The Kenitra “prison administration noted the escape Monday morning and all measures have been taken to find the escaped prisoners and establish who was responsible,” the justice ministry said in a statement quoted by the MAP state news agency.
The Casablanca bombings were Morocco’s deadliest ever, killing 45 — including 12 suicide bombers — and injuring scores more.
An official representing a prisoners’ welfare group said the fugitives had escaped from Kenitra prison north of Rabat after dawn prayers at 5:30am.
Abderrahim Mahtade, president of the Annasir association, said one of the nine had been sentenced to death, six others to life imprisonment and two were given 20 years in jail. All were from Casablanca.
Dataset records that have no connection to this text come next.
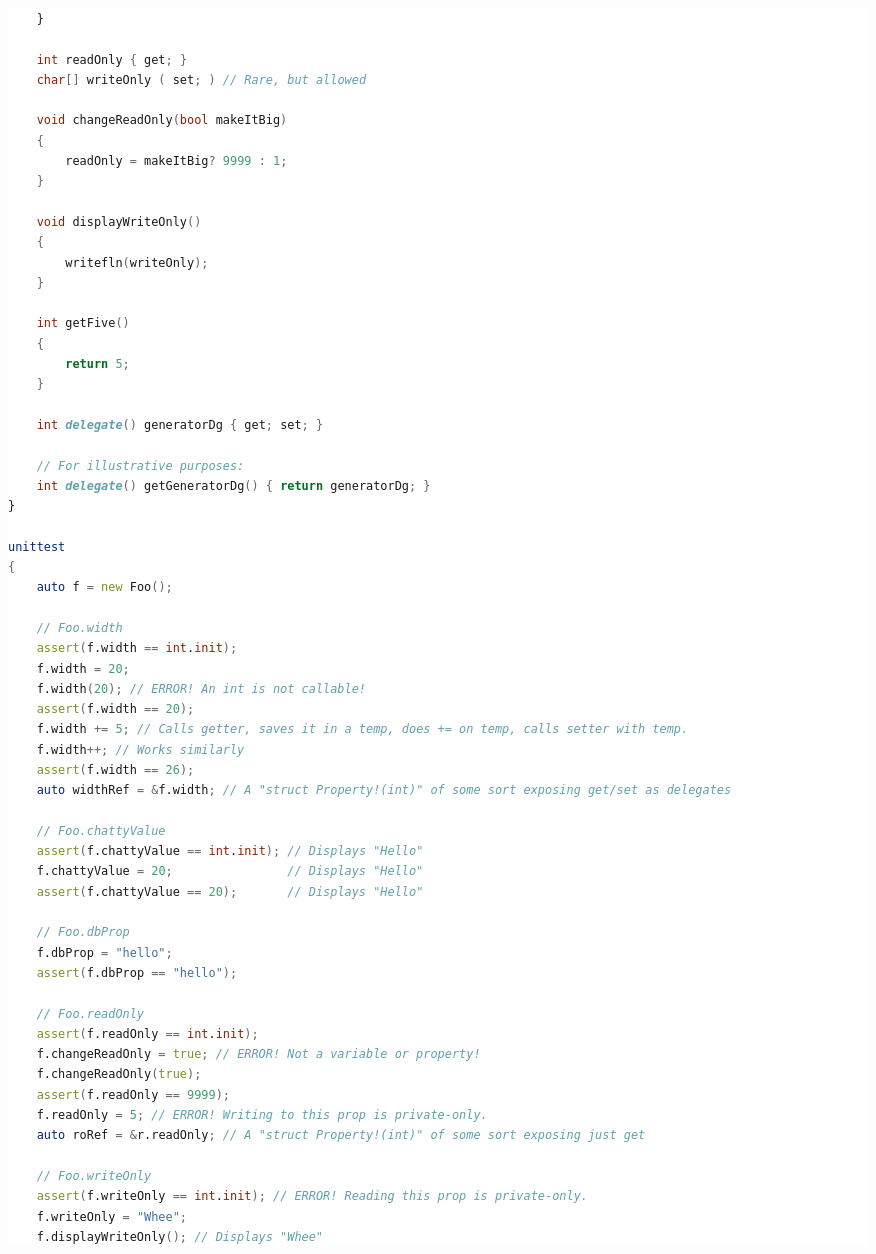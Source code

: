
 ```d
    }

    int readOnly { get; }
    char[] writeOnly ( set; ) // Rare, but allowed
    
    void changeReadOnly(bool makeItBig)
    {
        readOnly = makeItBig? 9999 : 1;
    }
    
    void displayWriteOnly()
    {
        writefln(writeOnly);
    }
    
    int getFive()
    {
        return 5;
    }

    int delegate() generatorDg { get; set; }

    // For illustrative purposes:
    int delegate() getGeneratorDg() { return generatorDg; }
}

unittest
{
    auto f = new Foo();
    
    // Foo.width
    assert(f.width == int.init);
    f.width = 20;
    f.width(20); // ERROR! An int is not callable!
    assert(f.width == 20);
    f.width += 5; // Calls getter, saves it in a temp, does += on temp, calls setter with temp.
    f.width++; // Works similarly 
    assert(f.width == 26);
    auto widthRef = &f.width; // A "struct Property!(int)" of some sort exposing get/set as delegates
    
    // Foo.chattyValue
    assert(f.chattyValue == int.init); // Displays "Hello"
    f.chattyValue = 20;                // Displays "Hello"
    assert(f.chattyValue == 20);       // Displays "Hello"

    // Foo.dbProp
    f.dbProp = "hello";
    assert(f.dbProp == "hello");
    
    // Foo.readOnly
    assert(f.readOnly == int.init);
    f.changeReadOnly = true; // ERROR! Not a variable or property!
    f.changeReadOnly(true);
    assert(f.readOnly == 9999);
    f.readOnly = 5; // ERROR! Writing to this prop is private-only.
    auto roRef = &r.readOnly; // A "struct Property!(int)" of some sort exposing just get
    
    // Foo.writeOnly
    assert(f.writeOnly == int.init); // ERROR! Reading this prop is private-only.
    f.writeOnly = "Whee";
    f.displayWriteOnly(); // Displays "Whee"

```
Describing how the nine had tunneled their way out, an interior ministry source said that details had been released to help the search. Border guards had been placed on alert.
Mahtade said they had left a letter describing themselves as the victims of an injustice and explaining that having tried all legal avenues in vain, they were left with one option.
“We assume responsibility for our actions and there should be no search for accomplices among detainees or in the prison administration,” Mahtade quoted the letter as saying. “We will hurt nobody, but we are glad to get our beloved freedom back.”
Meanwhile, a Moroccan suspected of making bombs for the attacks in Casablanca and the 2004 train bombings in Madrid that killed 191 people appeared before a tribunal last week.
Saad Houssaini, 38, is suspected of “threatening internal security” and forming a criminal gang with a view to prepare and carry out terrorist acts, MAP reported, quoting a judicial source.
Arrested in Casablanca last year, Houssaini appeared before the court in Sale south of Rabat with 18 fellow defendants, but the tribunal adjourned the case until next month.
The court in Sale has begun trying 51 other suspects in more than half a dozen suicide bomb attacks in Casablanca in March and April last year, after jailing three youths last month for complicity.
Those bombings killed a policeman and injured several people in working class parts of the city.
Many of an estimated total of more than 900 Islamic extremists detained in various Moroccan prisons went on a 24-hour hunger strike on Monday in protest against their conditions.